Pavement surfaces with distresses, potholes, or rutting are likely to have more severe crashes in all road types, as plotted in Fig 5a. This is likely due to the challenges in maneuvering vehicles on such poorly maintained road surfaces, especially on high-speed roads with less time to react [55].
According to Fig 5b, AVC on straight roads have more possibilities to result in injuries and fatalities when they occur on vacation, possibly due to over-speeding. The spread of blue dots with positive SHAP values in road sections with horizontal curvatures indicates that roads with curvatures are more sensitive to severe crashes, even without a rush for holiday trips. The scatter plot of road geometry in Fig 3 also suggests that AVC on horizontal curves are more vulnerable to severe crashes, possibly due to the limited visibility of the driver on the curves, leading to reduced reaction time. This finding is also evident in the work of Gharraie and Sacchi [23] and Savolainen and Ghosh [20].

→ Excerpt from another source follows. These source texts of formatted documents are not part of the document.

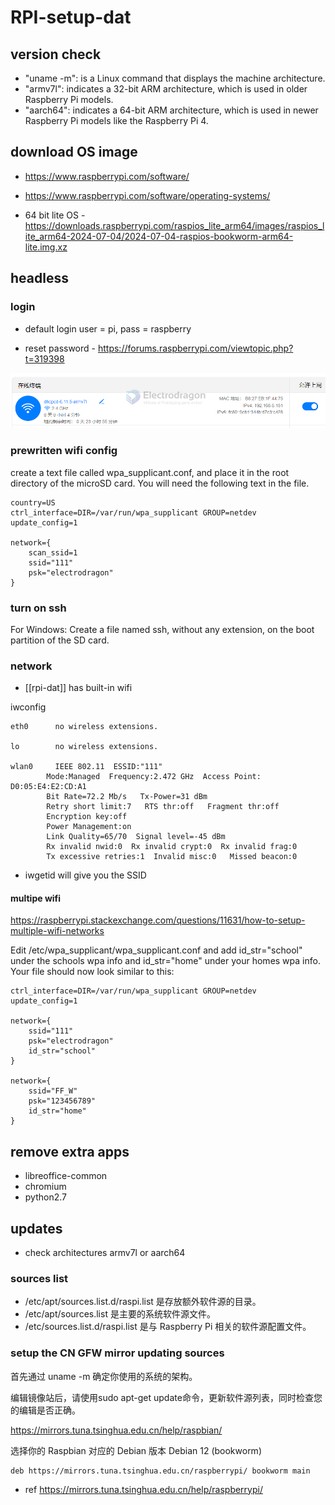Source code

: 
# RPI-setup-dat


## version check 

- "uname -m": is a Linux command that displays the machine architecture.
- "armv7l": indicates a 32-bit ARM architecture, which is used in older Raspberry Pi models.
- "aarch64": indicates a 64-bit ARM architecture, which is used in newer Raspberry Pi models like the Raspberry Pi 4.



## download OS image 

- https://www.raspberrypi.com/software/
- https://www.raspberrypi.com/software/operating-systems/

- 64 bit lite OS - https://downloads.raspberrypi.com/raspios_lite_arm64/images/raspios_lite_arm64-2024-07-04/2024-07-04-raspios-bookworm-arm64-lite.img.xz

## headless 

### login 

- default login user = pi, pass = raspberry  

- reset password - https://forums.raspberrypi.com/viewtopic.php?t=319398

![](2024-09-30-19-19-11.png)

### prewritten wifi config 

create a text file called wpa_supplicant.conf, and place it in the root directory of the microSD card. You will need the following text in the file.

    country=US
    ctrl_interface=DIR=/var/run/wpa_supplicant GROUP=netdev
    update_config=1

    network={
        scan_ssid=1
        ssid="111"
        psk="electrodragon"
    }

### turn on ssh

For Windows: Create a file named ssh, without any extension, on the boot partition of the SD card.


### network 

- [[rpi-dat]] has built-in wifi 

iwconfig

    eth0      no wireless extensions.

    lo        no wireless extensions.

    wlan0     IEEE 802.11  ESSID:"111"  
            Mode:Managed  Frequency:2.472 GHz  Access Point: D0:05:E4:E2:CD:A1   
            Bit Rate=72.2 Mb/s   Tx-Power=31 dBm   
            Retry short limit:7   RTS thr:off   Fragment thr:off
            Encryption key:off
            Power Management:on
            Link Quality=65/70  Signal level=-45 dBm  
            Rx invalid nwid:0  Rx invalid crypt:0  Rx invalid frag:0
            Tx excessive retries:1  Invalid misc:0   Missed beacon:0


- iwgetid will give you the SSID


#### multipe wifi 

https://raspberrypi.stackexchange.com/questions/11631/how-to-setup-multiple-wifi-networks

Edit /etc/wpa_supplicant/wpa_supplicant.conf and add id_str="school" under the schools wpa info and id_str="home" under your homes wpa info. Your file should now look similar to this:

    ctrl_interface=DIR=/var/run/wpa_supplicant GROUP=netdev
    update_config=1

    network={
        ssid="111"
        psk="electrodragon"
        id_str="school"
    }

    network={
        ssid="FF_W"
        psk="123456789"
        id_str="home"
    }




## remove extra apps 

- libreoffice-common
- chromium
- python2.7

## updates 

- check architectures armv7l or aarch64

### sources list 

- /etc/apt/sources.list.d/raspi.list 是存放额外软件源的目录。
- /etc/apt/sources.list 是主要的系统软件源文件。
- /etc/sources.list.d/raspi.list 是与 Raspberry Pi 相关的软件源配置文件。



### setup the CN GFW mirror updating sources 

首先通过 uname -m 确定你使用的系统的架构。

编辑镜像站后，请使用sudo apt-get update命令，更新软件源列表，同时检查您的编辑是否正确。

https://mirrors.tuna.tsinghua.edu.cn/help/raspbian/

选择你的 Raspbian 对应的 Debian 版本 Debian 12 (bookworm)

    deb https://mirrors.tuna.tsinghua.edu.cn/raspberrypi/ bookworm main

- ref https://mirrors.tuna.tsinghua.edu.cn/help/raspberrypi/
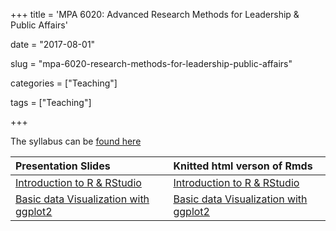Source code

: +++
title = 'MPA 6020: Advanced Research Methods for Leadership & Public Affairs'

date = "2017-08-01"

slug =  "mpa-6020-research-methods-for-leadership-public-affairs"

categories = ["Teaching"]

tags = ["Teaching"]

+++

The syllabus can be [found here](https://aniruhil.org/teaching/mpa2/syllabus.pdf)

| Presentation Slides | Knitted html verson of Rmds |
| :----  | :-----                     |
| [Introduction to R & RStudio](https://aniruhil.org/teaching/mpa2/module01.html) | [Introduction to R & RStudio](https://aniruhil.org/teaching/mpa2/Module01_forClass.html) |
| [Basic data Visualization with ggplot2](https://aniruhil.org/teaching/mpa2/module02.html) | [Basic data Visualization with ggplot2](https://aniruhil.org/teaching/mpa2/Module02_forClass.html) |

Road safety and maintenance items
Fig 6a shows the interaction effects of speed bumps and road type. The presence of speed bumps (whether in good or bad conditions) is likely to have a positive influence on severe outcomes of crashes occurring on divided and undivided roads. While speed bumps were associated with increased severity, this may reflect confounding due to road environment or driver behavior (e.g., speeding, limited visibility), rather than the speed bumps themselves. For instance, in rural areas where the speed limit is 80 kph or above, it is plausible that drivers, who may be distracted by mobile devices or impaired by limited night vision, could lose control of their vehicles upon encountering a sudden speed bump. This could lead to collisions with either animals, fixed objects, tripped rollovers, or rear-end crashes due to sudden vehicle braking.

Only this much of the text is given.